:: Task input ::

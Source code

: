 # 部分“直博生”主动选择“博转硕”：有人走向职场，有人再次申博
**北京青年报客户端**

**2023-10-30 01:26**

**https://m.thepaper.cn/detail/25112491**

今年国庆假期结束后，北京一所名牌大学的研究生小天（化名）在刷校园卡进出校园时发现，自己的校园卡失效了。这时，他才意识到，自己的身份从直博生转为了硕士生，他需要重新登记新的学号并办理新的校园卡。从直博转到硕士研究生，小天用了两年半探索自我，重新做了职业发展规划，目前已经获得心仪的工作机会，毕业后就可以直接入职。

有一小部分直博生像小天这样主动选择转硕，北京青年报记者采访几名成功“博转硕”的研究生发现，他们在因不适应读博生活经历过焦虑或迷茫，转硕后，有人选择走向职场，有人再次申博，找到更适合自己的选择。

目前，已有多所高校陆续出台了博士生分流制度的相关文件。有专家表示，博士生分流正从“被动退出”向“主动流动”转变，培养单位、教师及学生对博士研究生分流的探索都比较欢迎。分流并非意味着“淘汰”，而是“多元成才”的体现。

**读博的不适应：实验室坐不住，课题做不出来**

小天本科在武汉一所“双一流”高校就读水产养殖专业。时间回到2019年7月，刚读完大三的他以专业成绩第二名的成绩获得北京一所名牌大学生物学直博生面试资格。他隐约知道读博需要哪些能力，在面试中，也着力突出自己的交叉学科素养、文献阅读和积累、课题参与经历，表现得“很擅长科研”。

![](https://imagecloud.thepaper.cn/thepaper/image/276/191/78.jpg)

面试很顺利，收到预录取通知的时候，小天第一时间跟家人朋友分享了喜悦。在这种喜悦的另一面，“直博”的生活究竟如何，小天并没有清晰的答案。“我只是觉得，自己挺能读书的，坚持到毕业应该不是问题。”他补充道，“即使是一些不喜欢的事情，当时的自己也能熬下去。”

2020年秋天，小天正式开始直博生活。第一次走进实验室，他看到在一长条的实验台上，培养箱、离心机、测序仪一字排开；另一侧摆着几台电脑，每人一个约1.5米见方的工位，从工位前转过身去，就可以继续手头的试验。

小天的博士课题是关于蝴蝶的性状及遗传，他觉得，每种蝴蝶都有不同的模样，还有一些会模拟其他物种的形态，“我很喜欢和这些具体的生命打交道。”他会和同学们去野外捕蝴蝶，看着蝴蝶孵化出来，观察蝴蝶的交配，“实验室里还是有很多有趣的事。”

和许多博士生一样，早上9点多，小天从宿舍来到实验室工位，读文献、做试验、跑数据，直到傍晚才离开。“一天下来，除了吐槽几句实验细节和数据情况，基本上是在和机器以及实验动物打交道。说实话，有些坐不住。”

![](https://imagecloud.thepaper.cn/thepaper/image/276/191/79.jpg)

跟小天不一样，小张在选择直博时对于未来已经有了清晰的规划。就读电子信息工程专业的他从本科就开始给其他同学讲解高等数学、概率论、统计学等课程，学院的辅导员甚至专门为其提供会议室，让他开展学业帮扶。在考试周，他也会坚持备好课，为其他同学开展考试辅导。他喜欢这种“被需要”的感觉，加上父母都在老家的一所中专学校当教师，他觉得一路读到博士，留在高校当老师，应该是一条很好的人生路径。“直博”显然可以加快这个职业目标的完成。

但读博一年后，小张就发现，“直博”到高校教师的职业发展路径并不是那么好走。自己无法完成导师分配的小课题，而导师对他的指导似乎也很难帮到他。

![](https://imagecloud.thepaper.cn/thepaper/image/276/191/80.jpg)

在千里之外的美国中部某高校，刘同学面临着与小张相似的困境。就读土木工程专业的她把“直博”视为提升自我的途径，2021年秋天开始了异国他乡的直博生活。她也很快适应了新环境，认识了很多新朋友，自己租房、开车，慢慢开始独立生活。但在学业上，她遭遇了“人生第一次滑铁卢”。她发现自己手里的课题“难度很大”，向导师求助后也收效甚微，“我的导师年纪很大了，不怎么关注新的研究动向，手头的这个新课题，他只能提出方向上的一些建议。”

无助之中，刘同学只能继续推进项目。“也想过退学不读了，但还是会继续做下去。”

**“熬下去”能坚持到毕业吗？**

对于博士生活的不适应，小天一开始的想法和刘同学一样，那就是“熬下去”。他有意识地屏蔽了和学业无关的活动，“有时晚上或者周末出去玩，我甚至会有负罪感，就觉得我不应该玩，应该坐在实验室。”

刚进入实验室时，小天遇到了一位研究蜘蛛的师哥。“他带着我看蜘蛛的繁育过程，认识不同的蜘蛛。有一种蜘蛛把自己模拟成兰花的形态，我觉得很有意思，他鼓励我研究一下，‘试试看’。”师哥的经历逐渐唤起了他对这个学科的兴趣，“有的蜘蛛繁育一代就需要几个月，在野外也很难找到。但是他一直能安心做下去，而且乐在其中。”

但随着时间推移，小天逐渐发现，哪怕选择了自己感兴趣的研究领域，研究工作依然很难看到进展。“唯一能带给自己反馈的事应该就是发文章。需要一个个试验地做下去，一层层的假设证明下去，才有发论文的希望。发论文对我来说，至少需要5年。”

:::

* What the exercise asks
Without any alteration, retype all of the material above.

* Response to this exercise
Source code

: # 部分“直博生”主动选择“博转硕”：有人走向职场，有人再次申博
**北京青年报客户端**

**2023-10-30 01:26**

**https://m.thepaper.cn/detail/25112491**

今年国庆假期结束后，北京一所名牌大学的研究生小天（化名）在刷校园卡进出校园时发现，自己的校园卡失效了。这时，他才意识到，自己的身份从直博生转为了硕士生，他需要重新登记新的学号并办理新的校园卡。从直博转到硕士研究生，小天用了两年半探索自我，重新做了职业发展规划，目前已经获得心仪的工作机会，毕业后就可以直接入职。

有一小部分直博生像小天这样主动选择转硕，北京青年报记者采访几名成功“博转硕”的研究生发现，他们在因不适应读博生活经历过焦虑或迷茫，转硕后，有人选择走向职场，有人再次申博，找到更适合自己的选择。

目前，已有多所高校陆续出台了博士生分流制度的相关文件。有专家表示，博士生分流正从“被动退出”向“主动流动”转变，培养单位、教师及学生对博士研究生分流的探索都比较欢迎。分流并非意味着“淘汰”，而是“多元成才”的体现。

**读博的不适应：实验室坐不住，课题做不出来**

小天本科在武汉一所“双一流”高校就读水产养殖专业。时间回到2019年7月，刚读完大三的他以专业成绩第二名的成绩获得北京一所名牌大学生物学直博生面试资格。他隐约知道读博需要哪些能力，在面试中，也着力突出自己的交叉学科素养、文献阅读和积累、课题参与经历，表现得“很擅长科研”。

![](https://imagecloud.thepaper.cn/thepaper/image/276/191/78.jpg)

面试很顺利，收到预录取通知的时候，小天第一时间跟家人朋友分享了喜悦。在这种喜悦的另一面，“直博”的生活究竟如何，小天并没有清晰的答案。“我只是觉得，自己挺能读书的，坚持到毕业应该不是问题。”他补充道，“即使是一些不喜欢的事情，当时的自己也能熬下去。”

2020年秋天，小天正式开始直博生活。第一次走进实验室，他看到在一长条的实验台上，培养箱、离心机、测序仪一字排开；另一侧摆着几台电脑，每人一个约1.5米见方的工位，从工位前转过身去，就可以继续手头的试验。

小天的博士课题是关于蝴蝶的性状及遗传，他觉得，每种蝴蝶都有不同的模样，还有一些会模拟其他物种的形态，“我很喜欢和这些具体的生命打交道。”他会和同学们去野外捕蝴蝶，看着蝴蝶孵化出来，观察蝴蝶的交配，“实验室里还是有很多有趣的事。”

和许多博士生一样，早上9点多，小天从宿舍来到实验室工位，读文献、做试验、跑数据，直到傍晚才离开。“一天下来，除了吐槽几句实验细节和数据情况，基本上是在和机器以及实验动物打交道。说实话，有些坐不住。”

![](https://imagecloud.thepaper.cn/thepaper/image/276/191/79.jpg)

跟小天不一样，小张在选择直博时对于未来已经有了清晰的规划。就读电子信息工程专业的他从本科就开始给其他同学讲解高等数学、概率论、统计学等课程，学院的辅导员甚至专门为其提供会议室，让他开展学业帮扶。在考试周，他也会坚持备好课，为其他同学开展考试辅导。他喜欢这种“被需要”的感觉，加上父母都在老家的一所中专学校当教师，他觉得一路读到博士，留在高校当老师，应该是一条很好的人生路径。“直博”显然可以加快这个职业目标的完成。

但读博一年后，小张就发现，“直博”到高校教师的职业发展路径并不是那么好走。自己无法完成导师分配的小课题，而导师对他的指导似乎也很难帮到他。

![](https://imagecloud.thepaper.cn/thepaper/image/276/191/80.jpg)

在千里之外的美国中部某高校，刘同学面临着与小张相似的困境。就读土木工程专业的她把“直博”视为提升自我的途径，2021年秋天开始了异国他乡的直博生活。她也很快适应了新环境，认识了很多新朋友，自己租房、开车，慢慢开始独立生活。但在学业上，她遭遇了“人生第一次滑铁卢”。她发现自己手里的课题“难度很大”，向导师求助后也收效甚微，“我的导师年纪很大了，不怎么关注新的研究动向，手头的这个新课题，他只能提出方向上的一些建议。”

无助之中，刘同学只能继续推进项目。“也想过退学不读了，但还是会继续做下去。”

**“熬下去”能坚持到毕业吗？**

对于博士生活的不适应，小天一开始的想法和刘同学一样，那就是“熬下去”。他有意识地屏蔽了和学业无关的活动，“有时晚上或者周末出去玩，我甚至会有负罪感，就觉得我不应该玩，应该坐在实验室。”

刚进入实验室时，小天遇到了一位研究蜘蛛的师哥。“他带着我看蜘蛛的繁育过程，认识不同的蜘蛛。有一种蜘蛛把自己模拟成兰花的形态，我觉得很有意思，他鼓励我研究一下，‘试试看’。”师哥的经历逐渐唤起了他对这个学科的兴趣，“有的蜘蛛繁育一代就需要几个月，在野外也很难找到。但是他一直能安心做下去，而且乐在其中。”

但随着时间推移，小天逐渐发现，哪怕选择了自己感兴趣的研究领域，研究工作依然很难看到进展。“唯一能带给自己反馈的事应该就是发文章。需要一个个试验地做下去，一层层的假设证明下去，才有发论文的希望。发论文对我来说，至少需要5年。”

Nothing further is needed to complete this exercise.